Mikado Ultraviolet light feeder to bardzo przyjemny, lekki feederek o ile lubicie kluskowate parabole. Z pewnością nie sprawdzi się na dużych uciągach, oraz jako narzędzie do zarzucania cięzkimi koszykami. Małe i nisko osadzone przelotki nie pomogą też przy osiąganiu dłuższych dystansów podczas rzutów. To co jest warte podkreślenia to bardzo czułe szczytówki, których CW zaczyna się od 0,5
Są one bardziej czułe niż w nie jednym pickerze! Jednak szczytówki to nie wszystko. Choć wędka dość dobrze leży w dłoni i przyjemnie sie nią operuje – całość nie zachwyca jakością wykonania. Przelotki zdarzają się być niechlujnie montowane (położenie omotki), a ich jakość też pozostawia do życzenia. Korek jest bardzo przeciętnej jakości. Ale wędka jest łowna – testowałem ją na Warcie w klatkach. Idealnie sygnalizuje brania i bez problemu można zaciąc rybę. Ładnie, głęboko pracuje pod rybą, co sprawia, że trudno spiąc na niej rybę. Przy próbie użycia wędki w nurcie, w warkoczu za ostrogą – pojawiły się problemy. W mojej opinii wedka ma zawyżony CW – pewnie, przy zachowaniu absolutnej uwagi da się wyrzucić koszyk o wadze 90gr. (sumarycznie, z zanętą), ale moim zdaniem wędka powinna posiadac pewien zapas.

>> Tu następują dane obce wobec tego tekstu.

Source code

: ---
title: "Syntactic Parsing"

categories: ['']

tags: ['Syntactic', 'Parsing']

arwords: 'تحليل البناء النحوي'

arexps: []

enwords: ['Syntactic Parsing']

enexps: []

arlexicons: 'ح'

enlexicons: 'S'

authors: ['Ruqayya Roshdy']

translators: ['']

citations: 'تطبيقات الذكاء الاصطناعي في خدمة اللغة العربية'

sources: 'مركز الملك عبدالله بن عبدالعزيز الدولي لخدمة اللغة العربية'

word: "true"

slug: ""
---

Raczej nie wyobrażam sobie łowienia, w którym musimy przy każdym ruchu sie starać aby wędka nie pękła przy wyrzucie. W mojej opinii to jej górne CW = 70gr. Kolejny problem, jaki powstał przy łowieniu w nurcie – to jej wygięcie przez nurt. Gdy juz udało się wyrzucić – wędka została dość mocno wygięta i znieczulona przez nurt. To nie jest kij, który pozwoli nam komfortowo łowic w nurcie. Ale poza nurtem, na spokojnej wodzie – jest niezły! Myślę, że doskonale by się sprawdzał przy metodzie, na wodzie stojącej.